従来通りシンプルで癖のない「タント」と、チョイ悪風にした「タントカスタム」の2系統のエクステリアデザインが用意されており、「ミラクルウォークスルーパッケージ」、「次世代のスマートアシスト」、そして「DNGAによる高い基本性能」など、新技術がふんだんに織り込まれた高い商品力と、先代から据え置きされた価格が魅力のクルマだ。
なかでも、タントの代名詞ともいえる「ミラクルオープンドア」の圧倒的な利便性には脱帽だ。助手席側のBピラーはドアに埋め込まれており、前後のドアを開けば、開口幅が1490mmにもなるので、ベビーカーごと車内に入ることも余裕でできる。
また、最大540㎜スライド可能となる、世界初の運転席ロングスライドシートにより、運転席に座ったままで、横を「くるっ」と向いて、後席の子供の世話をする、といったことが可能。子育て中のママにとっては、便利なシートアレンジだ。
他社がマネできていない「広い開口部」、「ロングスライドドア」など、どちらも子育て世代に焦点を合わせて開発されており、これらはタントならではの強みだ。
もう少し走りのしっかり感が欲しいタント
こうして、タントだけを見れば、とても魅力的なクルマに見える。
軽スーパーハイトワゴンは、このような車室内や荷室の広さ、使い勝手、スライドドアの開口部の幅の広さなど、「停車中に得られる恩恵」に目を奪われてしまいがちだが、こうした部分は、どのメーカーにおいても改良しつくされており、実はどのクルマも出来がよく、大差はない。
N-BOXにあってタントにはないもの、それは「軽スーパーハイトワゴンの弱点を克服した走行性能」と「運転時にありがたいシステム」だ。

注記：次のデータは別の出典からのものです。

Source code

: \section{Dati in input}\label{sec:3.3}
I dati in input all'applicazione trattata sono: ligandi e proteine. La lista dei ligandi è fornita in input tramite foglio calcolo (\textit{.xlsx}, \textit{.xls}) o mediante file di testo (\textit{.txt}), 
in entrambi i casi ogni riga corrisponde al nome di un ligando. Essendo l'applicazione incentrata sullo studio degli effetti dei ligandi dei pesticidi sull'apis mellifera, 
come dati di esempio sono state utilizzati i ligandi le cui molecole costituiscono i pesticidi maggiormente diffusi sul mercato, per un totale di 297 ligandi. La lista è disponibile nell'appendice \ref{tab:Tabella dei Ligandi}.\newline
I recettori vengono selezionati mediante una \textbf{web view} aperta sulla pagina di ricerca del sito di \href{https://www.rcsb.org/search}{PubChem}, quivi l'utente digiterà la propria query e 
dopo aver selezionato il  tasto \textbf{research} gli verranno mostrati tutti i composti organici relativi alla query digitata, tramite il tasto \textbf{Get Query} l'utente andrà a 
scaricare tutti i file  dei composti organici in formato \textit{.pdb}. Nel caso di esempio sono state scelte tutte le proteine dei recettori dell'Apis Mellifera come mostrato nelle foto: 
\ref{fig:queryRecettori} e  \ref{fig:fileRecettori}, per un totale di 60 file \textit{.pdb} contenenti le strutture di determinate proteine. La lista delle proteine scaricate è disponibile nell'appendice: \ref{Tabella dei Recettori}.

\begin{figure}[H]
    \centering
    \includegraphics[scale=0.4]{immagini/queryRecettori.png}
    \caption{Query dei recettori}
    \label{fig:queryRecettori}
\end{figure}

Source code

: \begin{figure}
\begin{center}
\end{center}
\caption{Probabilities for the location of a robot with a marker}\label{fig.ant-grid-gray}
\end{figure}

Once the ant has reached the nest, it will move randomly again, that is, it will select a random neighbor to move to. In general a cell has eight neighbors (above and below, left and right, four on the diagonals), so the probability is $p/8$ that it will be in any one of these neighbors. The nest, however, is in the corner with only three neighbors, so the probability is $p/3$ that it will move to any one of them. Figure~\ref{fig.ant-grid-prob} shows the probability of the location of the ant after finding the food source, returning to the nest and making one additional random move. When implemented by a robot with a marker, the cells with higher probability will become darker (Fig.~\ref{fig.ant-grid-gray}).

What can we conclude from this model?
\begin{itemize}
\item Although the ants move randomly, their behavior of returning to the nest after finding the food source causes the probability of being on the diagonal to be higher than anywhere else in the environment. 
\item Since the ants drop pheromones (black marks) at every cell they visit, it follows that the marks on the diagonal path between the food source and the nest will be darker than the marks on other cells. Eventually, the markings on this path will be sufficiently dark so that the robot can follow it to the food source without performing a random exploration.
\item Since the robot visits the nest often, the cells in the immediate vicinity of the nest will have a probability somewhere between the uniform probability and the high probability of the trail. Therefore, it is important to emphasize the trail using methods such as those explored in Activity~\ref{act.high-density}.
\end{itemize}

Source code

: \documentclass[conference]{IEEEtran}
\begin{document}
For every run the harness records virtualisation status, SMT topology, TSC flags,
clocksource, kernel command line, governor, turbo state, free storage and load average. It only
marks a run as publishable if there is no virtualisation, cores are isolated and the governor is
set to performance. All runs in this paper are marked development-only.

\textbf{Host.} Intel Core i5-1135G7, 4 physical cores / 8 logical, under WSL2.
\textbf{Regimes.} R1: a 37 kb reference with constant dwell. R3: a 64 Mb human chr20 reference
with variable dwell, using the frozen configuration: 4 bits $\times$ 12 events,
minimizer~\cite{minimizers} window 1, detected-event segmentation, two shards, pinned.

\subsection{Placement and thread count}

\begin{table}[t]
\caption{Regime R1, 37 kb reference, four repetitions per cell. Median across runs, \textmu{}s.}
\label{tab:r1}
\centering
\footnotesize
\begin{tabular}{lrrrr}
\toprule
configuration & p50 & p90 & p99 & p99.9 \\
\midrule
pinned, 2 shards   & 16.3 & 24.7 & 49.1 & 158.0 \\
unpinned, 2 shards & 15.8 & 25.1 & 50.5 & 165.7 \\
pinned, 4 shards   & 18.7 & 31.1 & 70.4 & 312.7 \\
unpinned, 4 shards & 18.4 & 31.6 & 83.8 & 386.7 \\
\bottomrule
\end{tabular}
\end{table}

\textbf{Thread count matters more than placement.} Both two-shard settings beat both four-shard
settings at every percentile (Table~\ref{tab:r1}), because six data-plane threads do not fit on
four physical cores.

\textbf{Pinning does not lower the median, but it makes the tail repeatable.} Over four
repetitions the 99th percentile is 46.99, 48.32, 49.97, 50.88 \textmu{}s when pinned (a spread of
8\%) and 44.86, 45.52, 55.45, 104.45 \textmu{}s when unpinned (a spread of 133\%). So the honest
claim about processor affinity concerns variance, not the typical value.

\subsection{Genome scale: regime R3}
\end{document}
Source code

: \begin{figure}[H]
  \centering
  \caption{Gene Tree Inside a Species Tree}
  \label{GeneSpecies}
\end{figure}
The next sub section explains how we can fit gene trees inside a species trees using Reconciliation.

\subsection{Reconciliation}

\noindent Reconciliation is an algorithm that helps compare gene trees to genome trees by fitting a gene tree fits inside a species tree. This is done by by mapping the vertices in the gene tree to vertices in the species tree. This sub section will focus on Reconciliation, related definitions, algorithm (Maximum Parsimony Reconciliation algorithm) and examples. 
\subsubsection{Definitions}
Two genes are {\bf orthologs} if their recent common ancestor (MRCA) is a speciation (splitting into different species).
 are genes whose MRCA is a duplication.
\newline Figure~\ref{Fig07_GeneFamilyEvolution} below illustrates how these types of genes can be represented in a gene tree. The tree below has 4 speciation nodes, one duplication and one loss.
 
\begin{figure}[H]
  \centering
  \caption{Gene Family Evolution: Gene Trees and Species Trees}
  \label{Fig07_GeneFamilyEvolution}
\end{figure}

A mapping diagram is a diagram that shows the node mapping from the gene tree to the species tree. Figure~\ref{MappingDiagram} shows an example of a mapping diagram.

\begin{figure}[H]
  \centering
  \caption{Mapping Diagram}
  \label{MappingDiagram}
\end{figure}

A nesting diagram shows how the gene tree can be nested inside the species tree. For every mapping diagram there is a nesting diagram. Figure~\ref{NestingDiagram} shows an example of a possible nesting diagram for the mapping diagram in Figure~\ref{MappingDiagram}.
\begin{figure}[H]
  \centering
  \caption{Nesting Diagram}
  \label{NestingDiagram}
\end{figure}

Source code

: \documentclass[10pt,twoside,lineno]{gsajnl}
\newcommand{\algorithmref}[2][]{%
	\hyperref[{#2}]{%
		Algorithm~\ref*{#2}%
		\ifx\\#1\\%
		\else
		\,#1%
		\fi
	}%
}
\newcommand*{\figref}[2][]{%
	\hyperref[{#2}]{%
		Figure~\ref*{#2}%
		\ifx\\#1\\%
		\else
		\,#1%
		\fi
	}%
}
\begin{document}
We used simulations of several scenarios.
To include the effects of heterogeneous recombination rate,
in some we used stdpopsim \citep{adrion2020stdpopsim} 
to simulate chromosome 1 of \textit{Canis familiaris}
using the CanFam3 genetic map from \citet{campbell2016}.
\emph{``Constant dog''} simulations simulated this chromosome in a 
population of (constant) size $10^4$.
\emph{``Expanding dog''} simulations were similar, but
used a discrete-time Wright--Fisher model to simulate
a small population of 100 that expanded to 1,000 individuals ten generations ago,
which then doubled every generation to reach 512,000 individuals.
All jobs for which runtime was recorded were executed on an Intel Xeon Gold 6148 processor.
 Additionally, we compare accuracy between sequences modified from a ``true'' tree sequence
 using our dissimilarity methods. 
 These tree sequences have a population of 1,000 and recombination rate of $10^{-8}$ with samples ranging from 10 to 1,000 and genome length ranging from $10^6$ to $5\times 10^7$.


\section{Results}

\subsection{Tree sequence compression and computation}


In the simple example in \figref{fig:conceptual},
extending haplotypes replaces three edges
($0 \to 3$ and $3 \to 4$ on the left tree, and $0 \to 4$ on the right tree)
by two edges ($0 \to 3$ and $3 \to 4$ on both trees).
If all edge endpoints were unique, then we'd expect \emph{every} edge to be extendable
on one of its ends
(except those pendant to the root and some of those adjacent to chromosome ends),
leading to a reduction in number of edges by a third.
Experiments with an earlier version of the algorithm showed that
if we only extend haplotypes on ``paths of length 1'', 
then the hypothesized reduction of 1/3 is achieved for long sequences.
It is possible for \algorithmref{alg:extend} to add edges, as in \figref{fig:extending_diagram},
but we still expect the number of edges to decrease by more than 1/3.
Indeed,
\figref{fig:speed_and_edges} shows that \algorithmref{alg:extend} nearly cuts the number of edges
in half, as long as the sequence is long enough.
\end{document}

軽スーパーハイトワゴンは、背高のボディゆえ、コーナリングが苦手だと思われがちだが、実は高速直進性のほうが、より脆弱である。
ボディ側面の面積が大きく、またタイヤのグリップレベルが低いため、ちょっとした横風や路面の突起で進路を乱されやすい。
こうしたボディ形状を採用する限り避けては通れない弱点であり、これらの弱点に対して、どういった対策を打っているかがポイントとなる。
タントは、ロールやピッチといったボディモーションがやや大きく感じる。
新世代のDNGAプラットフォーム採用により、前型タントに対してシャシー性能が大きく磨かれた、というが、ハンドルを少し動かしたときに出るロールの大きさや、橋の上で横風を受けたときの進路の乱れが大きかったりと、あと少し、しっかり感が欲しい印象だ。
王者N-BOXは、その点がとても優れている。
N-BOXは他車に比べ、上記と同様のシーンに遭遇しても上屋の揺れが小さく、ハンドルから手ごたえもしっかり返ってくるので、直進時も走らせやすく、コーナーでも切り過ぎないため、ボディがグラッとすることも少なくすむ。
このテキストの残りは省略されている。